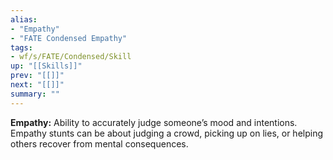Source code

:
 ```yaml
---
alias:
- "Empathy"
- "FATE Condensed Empathy"
tags:
- wf/s/FATE/Condensed/Skill
up: "[[Skills]]"
prev: "[[]]"
next: "[[]]"
summary: ""
---
```

**Empathy:** Ability to accurately judge someone’s mood and intentions. Empathy stunts can be about judging a crowd, picking up on lies, or helping others recover from mental consequences.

— What is being asked —
All lines in the records above that contain "Condensed" are to be reported.

— Expected answer —
- "FATE Condensed Empathy"
- wf/s/FATE/Condensed/Skill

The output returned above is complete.